Could you set down exactly the lines in the records below between the line holding "3 | [Arnold" and the line holding "[José Bustamante y", inclusive?

[Stored data]
--------
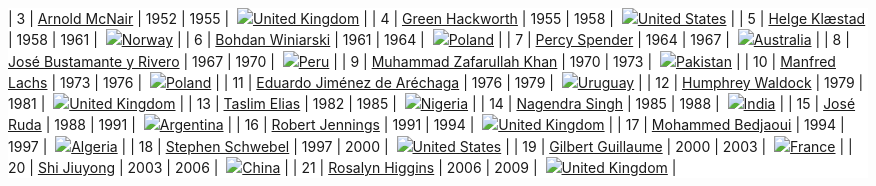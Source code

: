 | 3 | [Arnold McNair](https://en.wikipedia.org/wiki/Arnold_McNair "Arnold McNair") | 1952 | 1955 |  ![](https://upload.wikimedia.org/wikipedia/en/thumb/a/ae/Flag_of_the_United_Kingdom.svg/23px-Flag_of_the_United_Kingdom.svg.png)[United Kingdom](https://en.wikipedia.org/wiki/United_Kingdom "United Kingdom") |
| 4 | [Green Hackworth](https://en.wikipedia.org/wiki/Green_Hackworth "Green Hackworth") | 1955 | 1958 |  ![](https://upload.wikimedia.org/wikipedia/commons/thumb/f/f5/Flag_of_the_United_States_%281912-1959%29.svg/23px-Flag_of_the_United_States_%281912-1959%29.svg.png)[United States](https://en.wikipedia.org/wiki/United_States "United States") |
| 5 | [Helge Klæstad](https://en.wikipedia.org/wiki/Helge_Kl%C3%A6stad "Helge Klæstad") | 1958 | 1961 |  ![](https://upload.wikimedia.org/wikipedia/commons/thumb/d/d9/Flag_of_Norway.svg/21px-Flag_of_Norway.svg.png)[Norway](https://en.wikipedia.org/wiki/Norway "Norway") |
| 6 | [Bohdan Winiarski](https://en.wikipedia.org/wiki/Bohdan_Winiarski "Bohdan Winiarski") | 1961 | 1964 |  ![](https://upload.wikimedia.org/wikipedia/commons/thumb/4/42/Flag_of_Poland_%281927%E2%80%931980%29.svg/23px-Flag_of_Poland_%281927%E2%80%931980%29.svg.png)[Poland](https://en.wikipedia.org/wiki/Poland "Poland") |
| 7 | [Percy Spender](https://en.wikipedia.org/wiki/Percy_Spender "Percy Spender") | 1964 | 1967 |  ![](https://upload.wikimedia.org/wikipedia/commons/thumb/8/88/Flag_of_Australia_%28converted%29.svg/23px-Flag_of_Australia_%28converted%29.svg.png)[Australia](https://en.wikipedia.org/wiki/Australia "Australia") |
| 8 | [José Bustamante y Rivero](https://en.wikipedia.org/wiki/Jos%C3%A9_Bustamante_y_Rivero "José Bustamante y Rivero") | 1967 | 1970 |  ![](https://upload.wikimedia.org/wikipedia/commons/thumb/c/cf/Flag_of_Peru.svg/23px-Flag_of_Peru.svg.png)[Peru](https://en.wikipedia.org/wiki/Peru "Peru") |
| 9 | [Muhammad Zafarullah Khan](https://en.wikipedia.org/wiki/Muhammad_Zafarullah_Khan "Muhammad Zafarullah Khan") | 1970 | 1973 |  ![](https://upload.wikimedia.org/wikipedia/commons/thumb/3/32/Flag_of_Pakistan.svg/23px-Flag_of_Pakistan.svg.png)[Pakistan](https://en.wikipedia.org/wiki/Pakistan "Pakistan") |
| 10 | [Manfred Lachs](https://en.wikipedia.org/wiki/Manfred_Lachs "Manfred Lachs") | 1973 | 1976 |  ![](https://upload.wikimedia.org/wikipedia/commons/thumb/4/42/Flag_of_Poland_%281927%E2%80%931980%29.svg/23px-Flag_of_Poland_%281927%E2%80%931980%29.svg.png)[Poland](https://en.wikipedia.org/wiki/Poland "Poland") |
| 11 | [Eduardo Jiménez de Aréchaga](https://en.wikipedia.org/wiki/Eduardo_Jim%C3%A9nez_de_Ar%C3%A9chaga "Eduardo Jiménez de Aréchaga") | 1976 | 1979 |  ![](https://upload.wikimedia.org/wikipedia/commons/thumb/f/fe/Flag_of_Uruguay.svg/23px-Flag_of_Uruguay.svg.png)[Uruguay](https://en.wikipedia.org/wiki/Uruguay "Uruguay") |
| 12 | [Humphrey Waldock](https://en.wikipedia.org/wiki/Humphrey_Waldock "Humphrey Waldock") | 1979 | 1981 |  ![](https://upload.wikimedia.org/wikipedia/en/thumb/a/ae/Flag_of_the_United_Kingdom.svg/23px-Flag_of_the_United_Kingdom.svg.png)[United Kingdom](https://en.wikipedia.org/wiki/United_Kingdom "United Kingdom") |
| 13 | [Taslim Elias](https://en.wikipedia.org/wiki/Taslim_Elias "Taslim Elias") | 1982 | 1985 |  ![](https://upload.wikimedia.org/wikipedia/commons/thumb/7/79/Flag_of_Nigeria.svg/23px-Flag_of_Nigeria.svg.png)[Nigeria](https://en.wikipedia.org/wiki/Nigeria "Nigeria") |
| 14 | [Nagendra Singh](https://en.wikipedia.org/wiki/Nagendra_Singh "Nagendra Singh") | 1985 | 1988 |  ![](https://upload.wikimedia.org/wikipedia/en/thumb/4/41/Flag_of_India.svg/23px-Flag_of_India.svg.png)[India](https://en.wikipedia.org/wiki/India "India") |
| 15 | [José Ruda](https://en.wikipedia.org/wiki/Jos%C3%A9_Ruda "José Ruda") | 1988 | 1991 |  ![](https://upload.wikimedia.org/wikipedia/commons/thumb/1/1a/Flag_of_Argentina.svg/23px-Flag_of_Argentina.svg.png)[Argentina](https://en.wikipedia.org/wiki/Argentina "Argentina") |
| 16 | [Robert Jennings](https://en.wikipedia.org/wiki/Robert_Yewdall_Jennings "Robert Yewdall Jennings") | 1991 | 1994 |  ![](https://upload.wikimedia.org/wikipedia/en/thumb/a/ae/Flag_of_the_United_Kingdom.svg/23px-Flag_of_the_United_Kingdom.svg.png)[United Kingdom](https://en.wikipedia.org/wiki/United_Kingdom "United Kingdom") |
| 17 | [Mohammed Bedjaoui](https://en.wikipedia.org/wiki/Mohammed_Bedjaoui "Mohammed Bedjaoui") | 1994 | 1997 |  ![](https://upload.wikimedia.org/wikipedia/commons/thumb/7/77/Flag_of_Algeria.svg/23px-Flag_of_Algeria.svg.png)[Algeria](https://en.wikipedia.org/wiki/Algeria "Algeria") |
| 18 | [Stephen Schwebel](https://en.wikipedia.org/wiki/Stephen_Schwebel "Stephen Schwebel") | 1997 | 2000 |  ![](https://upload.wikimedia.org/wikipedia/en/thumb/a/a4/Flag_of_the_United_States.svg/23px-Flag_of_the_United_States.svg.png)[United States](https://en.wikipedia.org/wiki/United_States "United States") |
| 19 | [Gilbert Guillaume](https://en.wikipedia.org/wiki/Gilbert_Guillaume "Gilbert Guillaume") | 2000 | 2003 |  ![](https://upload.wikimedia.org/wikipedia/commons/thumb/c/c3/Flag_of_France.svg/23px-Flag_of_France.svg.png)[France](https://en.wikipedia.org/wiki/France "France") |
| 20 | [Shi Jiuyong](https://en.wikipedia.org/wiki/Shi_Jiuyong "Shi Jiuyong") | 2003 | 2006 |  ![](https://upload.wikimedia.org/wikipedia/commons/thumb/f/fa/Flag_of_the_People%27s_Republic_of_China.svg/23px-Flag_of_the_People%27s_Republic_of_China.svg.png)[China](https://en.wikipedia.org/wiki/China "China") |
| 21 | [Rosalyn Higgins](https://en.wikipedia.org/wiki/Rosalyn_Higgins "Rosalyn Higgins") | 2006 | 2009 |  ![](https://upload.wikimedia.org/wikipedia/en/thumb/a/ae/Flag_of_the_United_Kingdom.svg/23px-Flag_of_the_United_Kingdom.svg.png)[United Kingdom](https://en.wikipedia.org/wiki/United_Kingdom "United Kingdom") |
--------
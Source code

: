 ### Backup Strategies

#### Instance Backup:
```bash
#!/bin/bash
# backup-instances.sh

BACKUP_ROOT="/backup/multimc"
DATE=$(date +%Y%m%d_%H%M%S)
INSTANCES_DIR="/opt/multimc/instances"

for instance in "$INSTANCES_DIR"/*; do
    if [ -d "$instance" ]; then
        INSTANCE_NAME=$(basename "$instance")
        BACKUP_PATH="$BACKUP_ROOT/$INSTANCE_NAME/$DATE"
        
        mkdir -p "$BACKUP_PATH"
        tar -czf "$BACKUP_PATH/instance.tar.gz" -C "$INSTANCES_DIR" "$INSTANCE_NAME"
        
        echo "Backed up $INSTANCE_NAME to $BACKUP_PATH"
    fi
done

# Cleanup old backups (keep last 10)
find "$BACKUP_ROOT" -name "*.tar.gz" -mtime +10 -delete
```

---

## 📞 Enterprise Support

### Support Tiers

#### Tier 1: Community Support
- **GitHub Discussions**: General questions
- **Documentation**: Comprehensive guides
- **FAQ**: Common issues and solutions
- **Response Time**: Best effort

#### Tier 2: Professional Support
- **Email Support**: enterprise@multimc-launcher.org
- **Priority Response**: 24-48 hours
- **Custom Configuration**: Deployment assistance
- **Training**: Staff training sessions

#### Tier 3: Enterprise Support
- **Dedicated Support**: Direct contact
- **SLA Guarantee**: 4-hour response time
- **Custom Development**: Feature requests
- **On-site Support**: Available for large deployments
--------
# [Solution for this problem]
: | 3 | [Arnold McNair](https://en.wikipedia.org/wiki/Arnold_McNair "Arnold McNair") | 1952 | 1955 |  ![](https://upload.wikimedia.org/wikipedia/en/thumb/a/ae/Flag_of_the_United_Kingdom.svg/23px-Flag_of_the_United_Kingdom.svg.png)[United Kingdom](https://en.wikipedia.org/wiki/United_Kingdom "United Kingdom") |
| 4 | [Green Hackworth](https://en.wikipedia.org/wiki/Green_Hackworth "Green Hackworth") | 1955 | 1958 |  ![](https://upload.wikimedia.org/wikipedia/commons/thumb/f/f5/Flag_of_the_United_States_%281912-1959%29.svg/23px-Flag_of_the_United_States_%281912-1959%29.svg.png)[United States](https://en.wikipedia.org/wiki/United_States "United States") |
| 5 | [Helge Klæstad](https://en.wikipedia.org/wiki/Helge_Kl%C3%A6stad "Helge Klæstad") | 1958 | 1961 |  ![](https://upload.wikimedia.org/wikipedia/commons/thumb/d/d9/Flag_of_Norway.svg/21px-Flag_of_Norway.svg.png)[Norway](https://en.wikipedia.org/wiki/Norway "Norway") |
| 6 | [Bohdan Winiarski](https://en.wikipedia.org/wiki/Bohdan_Winiarski "Bohdan Winiarski") | 1961 | 1964 |  ![](https://upload.wikimedia.org/wikipedia/commons/thumb/4/42/Flag_of_Poland_%281927%E2%80%931980%29.svg/23px-Flag_of_Poland_%281927%E2%80%931980%29.svg.png)[Poland](https://en.wikipedia.org/wiki/Poland "Poland") |
| 7 | [Percy Spender](https://en.wikipedia.org/wiki/Percy_Spender "Percy Spender") | 1964 | 1967 |  ![](https://upload.wikimedia.org/wikipedia/commons/thumb/8/88/Flag_of_Australia_%28converted%29.svg/23px-Flag_of_Australia_%28converted%29.svg.png)[Australia](https://en.wikipedia.org/wiki/Australia "Australia") |
| 8 | [José Bustamante y Rivero](https://en.wikipedia.org/wiki/Jos%C3%A9_Bustamante_y_Rivero "José Bustamante y Rivero") | 1967 | 1970 |  ![](https://upload.wikimedia.org/wikipedia/commons/thumb/c/cf/Flag_of_Peru.svg/23px-Flag_of_Peru.svg.png)[Peru](https://en.wikipedia.org/wiki/Peru "Peru") |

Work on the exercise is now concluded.